I never thought that liking someone would also be like driving at full speed, where you lose all control of the situation and you let that liberating feeling to consume you. It’s as if flying without the presence of wings. Time stops and all you have is that beautiful transcending feeling. You close your eyes and all you can feel is being alive because of that love for that person.
At first, I thought it was wonderful, but later on, I started to be scared.
I never thought that I will start liking someone whose existence in my life is so small, that I barely pay attention to him. I was already contented with the casual friendship we have. But then, suddenly, in just a few days, his existence started to grow big.
The small talks, simple smiles and friendly concern turned into something deeper. I was oblivious to the growing feeling inside me, so when I was able to finally acknowledge it, I was already in deep trouble.
I have never asked God to specifically give me someone to love. But when I finally realized what I feel for that someone is something more than friendship, I started to pray for him to be with me. I know it was selfish of me to ask someone for myself. But I can’t stop myself from doing that. And that is the big problem.
I am now driving at full speed towards him. I am falling deeper and deeper for this person. And it scared the shit out of me. Because I know, if I didn’t hit the brake and stop right now, I’ll definitely crash.
The problem is I can’t hit that brake. It is so hard to stop this feeling. As I have said, I am losing my control.
Others might think that I should just let myself fall for him and enjoy the moment – that I should just give in to the feeling. But, it is not that easy.
I may give in to this feeling, but I don’t think he will be able to recognize this and that is the problem.
I am loving the most difficult man I have ever met. No matter what I do to show him I care, he will never acknowledge it. No matter how obvious I show him that I like him, he will never notice. I know, because I have done it. Even if love can be put into boxes and be delivered in his doorstep, he still won’t notice. He is the most dense and insensitive guy I have known. Despite that, I still continue to like him.

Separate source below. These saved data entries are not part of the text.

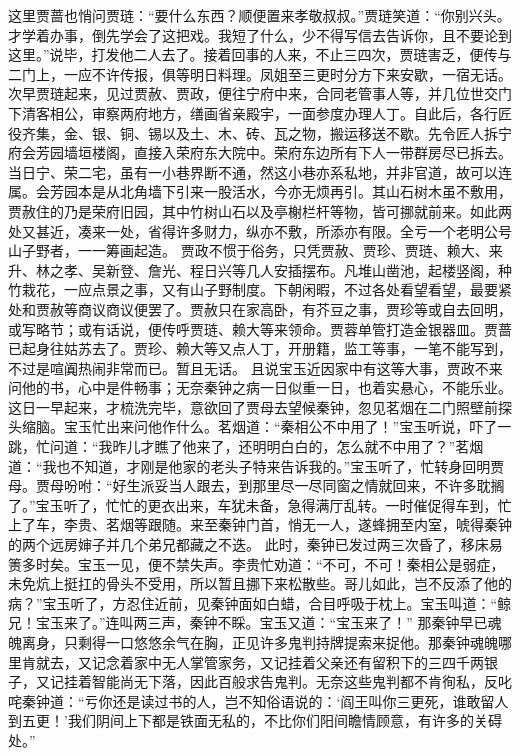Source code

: \documentclass[12pt,oneside]{book}
\begin{document}
这里贾蔷也悄问贾琏：“要什么东西？顺便置来孝敬叔叔。”贾琏笑道：“你别兴头。才学着办事，倒先学会了这把戏。我短了什么，少不得写信去告诉你，且不要论到这里。”说毕，打发他二人去了。接着回事的人来，不止三四次，贾琏害乏，便传与二门上，一应不许传报，俱等明日料理。凤姐至三更时分方下来安歇，一宿无话。
次早贾琏起来，见过贾赦、贾政，便往宁府中来，合同老管事人等，并几位世交门下清客相公，审察两府地方，缮画省亲殿宇，一面参度办理人丁。自此后，各行匠役齐集，金、银、铜、锡以及土、木、砖、瓦之物，搬运移送不歇。先令匠人拆宁府会芳园墙垣楼阁，直接入荣府东大院中。荣府东边所有下人一带群房尽已拆去。当日宁、荣二宅，虽有一小巷界断不通，然这小巷亦系私地，并非官道，故可以连属。会芳园本是从北角墙下引来一股活水，今亦无烦再引。其山石树木虽不敷用，贾赦住的乃是荣府旧园，其中竹树山石以及亭榭栏杆等物，皆可挪就前来。如此两处又甚近，凑来一处，省得许多财力，纵亦不敷，所添亦有限。全亏一个老明公号山子野者，一一筹画起造。
贾政不惯于俗务，只凭贾赦、贾珍、贾琏、赖大、来升、林之孝、吴新登、詹光、程日兴等几人安插摆布。凡堆山凿池，起楼竖阁，种竹栽花，一应点景之事，又有山子野制度。下朝闲暇，不过各处看望看望，最要紧处和贾赦等商议商议便罢了。贾赦只在家高卧，有芥豆之事，贾珍等或自去回明，或写略节；或有话说，便传呼贾琏、赖大等来领命。贾蓉单管打造金银器皿。贾蔷已起身往姑苏去了。贾珍、赖大等又点人丁，开册籍，监工等事，一笔不能写到，不过是喧阗热闹非常而已。暂且无话。
且说宝玉近因家中有这等大事，贾政不来问他的书，心中是件畅事；无奈秦钟之病一日似重一日，也着实悬心，不能乐业。这日一早起来，才梳洗完毕，意欲回了贾母去望候秦钟，忽见茗烟在二门照壁前探头缩脑。宝玉忙出来问他作什么。茗烟道：“秦相公不中用了！”宝玉听说，吓了一跳，忙问道：“我昨儿才瞧了他来了，还明明白白的，怎么就不中用了？”茗烟道：“我也不知道，才刚是他家的老头子特来告诉我的。”宝玉听了，忙转身回明贾母。贾母吩咐：“好生派妥当人跟去，到那里尽一尽同窗之情就回来，不许多耽搁了。”宝玉听了，忙忙的更衣出来，车犹未备，急得满厅乱转。一时催促得车到，忙上了车，李贵、茗烟等跟随。来至秦钟门首，悄无一人，遂蜂拥至内室，唬得秦钟的两个远房婶子并几个弟兄都藏之不迭。
此时，秦钟已发过两三次昏了，移床易箦多时矣。宝玉一见，便不禁失声。李贵忙劝道：“不可，不可！秦相公是弱症，未免炕上挺扛的骨头不受用，所以暂且挪下来松散些。哥儿如此，岂不反添了他的病？”宝玉听了，方忍住近前，见秦钟面如白蜡，合目呼吸于枕上。宝玉叫道：“鲸兄！宝玉来了。”连叫两三声，秦钟不睬。宝玉又道：“宝玉来了！”
那秦钟早已魂魄离身，只剩得一口悠悠余气在胸，正见许多鬼判持牌提索来捉他。那秦钟魂魄哪里肯就去，又记念着家中无人掌管家务，又记挂着父亲还有留积下的三四千两银子，又记挂着智能尚无下落，因此百般求告鬼判。无奈这些鬼判都不肯徇私，反叱咤秦钟道：“亏你还是读过书的人，岂不知俗语说的：‘阎王叫你三更死，谁敢留人到五更！’我们阴间上下都是铁面无私的，不比你们阳间瞻情顾意，有许多的关碍处。”
\end{document}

I realized that sometimes, it is not about your love not being returned that is most painful. I realized that an unacknowledged feeling is a lot worse.
Loving him is like pouring water in a cup with a big hole at the bottom. No matter how large the quantity of water you pour into it, it will never fill up.
It is a sad truth. That is why, I am struggling to hit the brake and stop myself from loving him. I need to, before I ran out of love to give.
How about you? Can you hit that brake and stop or will you let yourself be consumed with driving so fast, even though you are not sure with the destination?